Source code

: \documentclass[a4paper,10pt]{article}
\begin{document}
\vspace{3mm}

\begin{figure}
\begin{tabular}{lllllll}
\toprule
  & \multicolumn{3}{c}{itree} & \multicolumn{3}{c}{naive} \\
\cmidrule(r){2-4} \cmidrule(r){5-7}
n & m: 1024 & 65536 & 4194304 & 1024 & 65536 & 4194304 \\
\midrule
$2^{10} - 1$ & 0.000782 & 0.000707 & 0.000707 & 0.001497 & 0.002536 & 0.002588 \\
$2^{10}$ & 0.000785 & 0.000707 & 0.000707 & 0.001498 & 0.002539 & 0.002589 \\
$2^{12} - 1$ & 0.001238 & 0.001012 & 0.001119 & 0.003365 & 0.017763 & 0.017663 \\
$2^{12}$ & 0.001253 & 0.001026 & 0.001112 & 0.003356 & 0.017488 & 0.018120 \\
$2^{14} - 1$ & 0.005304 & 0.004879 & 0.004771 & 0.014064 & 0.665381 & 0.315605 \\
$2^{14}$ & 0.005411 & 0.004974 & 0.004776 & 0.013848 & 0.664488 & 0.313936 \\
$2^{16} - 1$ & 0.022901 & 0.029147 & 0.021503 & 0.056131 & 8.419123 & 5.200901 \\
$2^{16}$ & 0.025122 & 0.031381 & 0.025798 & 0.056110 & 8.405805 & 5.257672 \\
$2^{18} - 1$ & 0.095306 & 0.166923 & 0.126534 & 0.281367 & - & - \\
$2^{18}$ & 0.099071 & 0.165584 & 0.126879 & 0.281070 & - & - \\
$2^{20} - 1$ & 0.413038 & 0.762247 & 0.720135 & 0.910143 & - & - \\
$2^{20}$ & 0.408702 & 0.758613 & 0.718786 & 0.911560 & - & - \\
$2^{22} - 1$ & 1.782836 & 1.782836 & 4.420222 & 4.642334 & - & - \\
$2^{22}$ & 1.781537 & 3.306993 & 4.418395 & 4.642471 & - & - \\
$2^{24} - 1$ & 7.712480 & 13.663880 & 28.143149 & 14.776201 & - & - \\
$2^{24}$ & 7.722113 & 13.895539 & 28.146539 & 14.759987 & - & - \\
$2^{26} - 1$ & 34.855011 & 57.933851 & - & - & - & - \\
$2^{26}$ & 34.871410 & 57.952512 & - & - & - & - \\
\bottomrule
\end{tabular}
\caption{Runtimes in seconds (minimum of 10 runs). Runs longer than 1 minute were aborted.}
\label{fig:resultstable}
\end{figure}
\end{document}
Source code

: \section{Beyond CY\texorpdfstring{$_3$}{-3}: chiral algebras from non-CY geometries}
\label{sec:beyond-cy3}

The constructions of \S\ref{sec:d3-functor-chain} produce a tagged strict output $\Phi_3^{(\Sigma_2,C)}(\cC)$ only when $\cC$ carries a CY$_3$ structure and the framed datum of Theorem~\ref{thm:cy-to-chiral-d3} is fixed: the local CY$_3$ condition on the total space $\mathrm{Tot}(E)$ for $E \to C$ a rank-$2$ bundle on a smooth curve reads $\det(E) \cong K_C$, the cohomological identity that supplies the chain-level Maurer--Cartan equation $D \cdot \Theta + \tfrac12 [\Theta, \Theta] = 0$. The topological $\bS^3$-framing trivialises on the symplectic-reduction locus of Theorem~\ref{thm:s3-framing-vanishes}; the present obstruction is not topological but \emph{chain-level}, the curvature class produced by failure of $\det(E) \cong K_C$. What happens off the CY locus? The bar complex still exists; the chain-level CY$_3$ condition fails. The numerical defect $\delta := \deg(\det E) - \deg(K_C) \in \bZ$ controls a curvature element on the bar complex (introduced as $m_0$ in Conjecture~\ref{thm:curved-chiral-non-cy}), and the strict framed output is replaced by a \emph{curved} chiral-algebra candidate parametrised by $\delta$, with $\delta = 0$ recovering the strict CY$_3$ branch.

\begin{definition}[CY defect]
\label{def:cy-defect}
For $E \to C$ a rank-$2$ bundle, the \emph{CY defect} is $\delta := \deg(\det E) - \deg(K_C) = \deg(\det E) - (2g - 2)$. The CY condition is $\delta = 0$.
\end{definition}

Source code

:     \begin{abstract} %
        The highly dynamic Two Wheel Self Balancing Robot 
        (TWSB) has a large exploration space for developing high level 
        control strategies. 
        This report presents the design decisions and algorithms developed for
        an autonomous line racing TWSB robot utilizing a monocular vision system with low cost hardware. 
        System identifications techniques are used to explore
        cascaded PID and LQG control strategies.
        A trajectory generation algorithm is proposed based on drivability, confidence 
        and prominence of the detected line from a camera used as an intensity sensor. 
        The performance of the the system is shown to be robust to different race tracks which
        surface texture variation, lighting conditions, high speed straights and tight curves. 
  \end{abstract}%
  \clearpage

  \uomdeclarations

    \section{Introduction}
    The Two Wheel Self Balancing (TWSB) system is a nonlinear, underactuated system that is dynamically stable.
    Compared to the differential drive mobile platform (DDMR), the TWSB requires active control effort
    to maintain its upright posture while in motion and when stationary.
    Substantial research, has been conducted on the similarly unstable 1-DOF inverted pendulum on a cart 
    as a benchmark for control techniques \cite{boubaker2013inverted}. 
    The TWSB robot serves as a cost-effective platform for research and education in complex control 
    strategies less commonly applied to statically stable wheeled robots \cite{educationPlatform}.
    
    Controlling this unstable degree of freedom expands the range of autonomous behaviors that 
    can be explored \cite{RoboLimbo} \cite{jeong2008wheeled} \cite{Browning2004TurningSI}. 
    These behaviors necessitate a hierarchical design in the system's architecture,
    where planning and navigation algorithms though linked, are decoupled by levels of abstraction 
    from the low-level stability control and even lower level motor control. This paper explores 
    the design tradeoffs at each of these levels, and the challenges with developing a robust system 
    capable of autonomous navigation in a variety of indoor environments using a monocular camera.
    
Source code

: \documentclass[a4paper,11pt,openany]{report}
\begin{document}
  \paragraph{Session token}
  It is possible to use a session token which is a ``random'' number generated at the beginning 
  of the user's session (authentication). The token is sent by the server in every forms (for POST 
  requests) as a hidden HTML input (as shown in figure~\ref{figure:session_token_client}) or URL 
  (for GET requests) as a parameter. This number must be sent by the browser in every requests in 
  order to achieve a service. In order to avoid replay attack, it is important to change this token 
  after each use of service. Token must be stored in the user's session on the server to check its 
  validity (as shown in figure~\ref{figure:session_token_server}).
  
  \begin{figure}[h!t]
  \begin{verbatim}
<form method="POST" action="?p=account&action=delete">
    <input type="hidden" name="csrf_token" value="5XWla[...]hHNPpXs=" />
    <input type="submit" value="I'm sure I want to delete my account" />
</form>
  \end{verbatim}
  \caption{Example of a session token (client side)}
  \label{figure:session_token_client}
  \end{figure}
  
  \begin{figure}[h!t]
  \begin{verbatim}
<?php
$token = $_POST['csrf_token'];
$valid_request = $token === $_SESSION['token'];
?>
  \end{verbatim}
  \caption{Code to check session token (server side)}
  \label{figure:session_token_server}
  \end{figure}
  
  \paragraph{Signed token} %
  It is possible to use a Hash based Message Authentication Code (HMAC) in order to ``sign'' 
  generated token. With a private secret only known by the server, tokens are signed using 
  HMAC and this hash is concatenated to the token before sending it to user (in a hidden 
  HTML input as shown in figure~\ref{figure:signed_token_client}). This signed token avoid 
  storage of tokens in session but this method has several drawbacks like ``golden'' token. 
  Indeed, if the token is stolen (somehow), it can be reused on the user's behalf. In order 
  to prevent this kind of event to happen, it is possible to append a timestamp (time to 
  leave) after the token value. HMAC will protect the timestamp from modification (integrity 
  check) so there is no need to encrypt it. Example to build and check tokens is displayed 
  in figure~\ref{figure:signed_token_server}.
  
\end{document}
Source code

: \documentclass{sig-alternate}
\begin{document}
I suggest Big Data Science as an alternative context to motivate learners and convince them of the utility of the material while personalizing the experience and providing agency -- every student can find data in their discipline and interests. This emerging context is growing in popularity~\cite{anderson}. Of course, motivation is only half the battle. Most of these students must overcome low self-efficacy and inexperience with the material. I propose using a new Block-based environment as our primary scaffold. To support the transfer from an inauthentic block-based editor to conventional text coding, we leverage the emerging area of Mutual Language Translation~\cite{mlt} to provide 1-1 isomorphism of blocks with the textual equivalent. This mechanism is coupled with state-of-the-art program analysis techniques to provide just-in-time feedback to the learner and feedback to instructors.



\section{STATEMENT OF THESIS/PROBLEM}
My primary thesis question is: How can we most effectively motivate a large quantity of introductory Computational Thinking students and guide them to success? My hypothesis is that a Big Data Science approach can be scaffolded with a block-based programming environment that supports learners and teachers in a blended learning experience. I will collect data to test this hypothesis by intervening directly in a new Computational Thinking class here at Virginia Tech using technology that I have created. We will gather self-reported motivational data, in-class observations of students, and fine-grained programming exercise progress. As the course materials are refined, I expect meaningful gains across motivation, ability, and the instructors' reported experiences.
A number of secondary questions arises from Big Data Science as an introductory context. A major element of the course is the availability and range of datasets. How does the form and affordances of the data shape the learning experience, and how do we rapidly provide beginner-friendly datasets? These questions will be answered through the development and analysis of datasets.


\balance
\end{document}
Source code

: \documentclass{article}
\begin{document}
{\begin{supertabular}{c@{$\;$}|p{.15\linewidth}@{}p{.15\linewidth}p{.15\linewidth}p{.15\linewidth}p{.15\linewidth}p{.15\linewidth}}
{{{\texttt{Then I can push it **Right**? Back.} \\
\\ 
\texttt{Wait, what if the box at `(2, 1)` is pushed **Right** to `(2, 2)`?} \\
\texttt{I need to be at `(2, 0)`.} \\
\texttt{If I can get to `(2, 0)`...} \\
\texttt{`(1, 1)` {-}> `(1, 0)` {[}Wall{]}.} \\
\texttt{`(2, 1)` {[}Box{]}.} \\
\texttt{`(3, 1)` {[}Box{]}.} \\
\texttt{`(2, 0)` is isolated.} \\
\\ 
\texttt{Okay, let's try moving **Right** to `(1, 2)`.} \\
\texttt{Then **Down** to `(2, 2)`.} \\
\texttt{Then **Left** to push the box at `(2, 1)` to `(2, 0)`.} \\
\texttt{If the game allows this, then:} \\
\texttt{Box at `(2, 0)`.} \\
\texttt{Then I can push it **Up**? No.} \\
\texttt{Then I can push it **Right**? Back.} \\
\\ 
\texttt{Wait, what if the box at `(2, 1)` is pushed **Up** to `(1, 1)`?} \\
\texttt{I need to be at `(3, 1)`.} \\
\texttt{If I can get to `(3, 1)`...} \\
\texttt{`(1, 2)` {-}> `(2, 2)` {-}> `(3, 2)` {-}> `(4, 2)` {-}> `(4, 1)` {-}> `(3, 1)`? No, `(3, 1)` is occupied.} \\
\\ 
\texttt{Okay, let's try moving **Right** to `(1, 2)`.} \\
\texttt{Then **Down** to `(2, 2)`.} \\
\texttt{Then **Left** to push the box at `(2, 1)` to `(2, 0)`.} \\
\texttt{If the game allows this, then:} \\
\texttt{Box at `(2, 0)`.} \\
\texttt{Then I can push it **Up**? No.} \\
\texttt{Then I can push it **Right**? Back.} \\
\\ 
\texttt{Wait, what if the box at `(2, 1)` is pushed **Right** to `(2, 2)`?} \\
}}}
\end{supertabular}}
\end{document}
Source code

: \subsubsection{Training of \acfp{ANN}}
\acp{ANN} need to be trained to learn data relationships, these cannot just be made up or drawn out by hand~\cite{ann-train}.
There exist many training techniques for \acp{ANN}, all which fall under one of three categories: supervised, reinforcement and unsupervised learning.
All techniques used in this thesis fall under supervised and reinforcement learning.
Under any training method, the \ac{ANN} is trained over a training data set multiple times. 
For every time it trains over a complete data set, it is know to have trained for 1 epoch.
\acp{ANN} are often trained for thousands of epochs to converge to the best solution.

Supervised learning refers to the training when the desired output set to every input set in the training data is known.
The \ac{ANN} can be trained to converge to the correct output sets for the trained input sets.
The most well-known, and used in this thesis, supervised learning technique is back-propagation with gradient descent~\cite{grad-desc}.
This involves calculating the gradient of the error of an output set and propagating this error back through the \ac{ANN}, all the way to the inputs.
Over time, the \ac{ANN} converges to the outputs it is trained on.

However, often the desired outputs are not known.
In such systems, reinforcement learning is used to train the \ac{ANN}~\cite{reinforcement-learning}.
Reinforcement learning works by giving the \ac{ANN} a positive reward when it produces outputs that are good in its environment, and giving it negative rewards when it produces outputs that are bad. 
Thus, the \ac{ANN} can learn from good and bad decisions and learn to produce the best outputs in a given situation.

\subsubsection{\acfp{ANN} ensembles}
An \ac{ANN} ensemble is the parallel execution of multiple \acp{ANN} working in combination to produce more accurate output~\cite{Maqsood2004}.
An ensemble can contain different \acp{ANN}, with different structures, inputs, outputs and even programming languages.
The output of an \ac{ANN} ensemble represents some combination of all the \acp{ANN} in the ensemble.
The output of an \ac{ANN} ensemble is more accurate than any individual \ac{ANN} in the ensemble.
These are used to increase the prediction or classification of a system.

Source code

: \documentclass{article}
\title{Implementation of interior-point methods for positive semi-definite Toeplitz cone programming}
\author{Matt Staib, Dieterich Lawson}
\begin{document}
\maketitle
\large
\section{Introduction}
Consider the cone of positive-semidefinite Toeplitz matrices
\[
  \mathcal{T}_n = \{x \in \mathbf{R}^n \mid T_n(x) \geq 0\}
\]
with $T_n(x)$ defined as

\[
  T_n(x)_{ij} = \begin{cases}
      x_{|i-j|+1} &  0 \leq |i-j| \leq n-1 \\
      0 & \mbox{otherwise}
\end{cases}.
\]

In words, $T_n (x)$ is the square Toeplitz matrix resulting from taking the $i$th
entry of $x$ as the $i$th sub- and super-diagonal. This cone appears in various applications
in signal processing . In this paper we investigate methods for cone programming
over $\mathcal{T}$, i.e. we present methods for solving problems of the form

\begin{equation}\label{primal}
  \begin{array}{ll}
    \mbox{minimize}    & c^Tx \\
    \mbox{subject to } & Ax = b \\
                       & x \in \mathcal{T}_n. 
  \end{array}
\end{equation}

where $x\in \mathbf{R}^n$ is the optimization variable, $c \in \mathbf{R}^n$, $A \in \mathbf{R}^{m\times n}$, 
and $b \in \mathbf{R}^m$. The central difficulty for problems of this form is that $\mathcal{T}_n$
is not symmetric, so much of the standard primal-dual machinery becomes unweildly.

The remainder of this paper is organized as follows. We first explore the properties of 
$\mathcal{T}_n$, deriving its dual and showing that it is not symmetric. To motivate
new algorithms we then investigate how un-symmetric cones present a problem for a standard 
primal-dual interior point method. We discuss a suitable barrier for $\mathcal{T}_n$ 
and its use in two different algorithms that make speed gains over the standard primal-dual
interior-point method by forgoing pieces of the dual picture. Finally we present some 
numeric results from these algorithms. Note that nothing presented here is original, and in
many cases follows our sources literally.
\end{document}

· · · ·

:: WHAT TO WORK ON ::
Beginning with the opening line above, retype the records exactly through the line with "0.002536 & 0.002588 \\", both ends included.

:: EXERCISE ANSWER ::
Source code

: \documentclass[a4paper,10pt]{article}
\begin{document}
\vspace{3mm}

\begin{figure}
\begin{tabular}{lllllll}
\toprule
  & \multicolumn{3}{c}{itree} & \multicolumn{3}{c}{naive} \\
\cmidrule(r){2-4} \cmidrule(r){5-7}
n & m: 1024 & 65536 & 4194304 & 1024 & 65536 & 4194304 \\
\midrule
$2^{10} - 1$ & 0.000782 & 0.000707 & 0.000707 & 0.001497 & 0.002536 & 0.002588 \\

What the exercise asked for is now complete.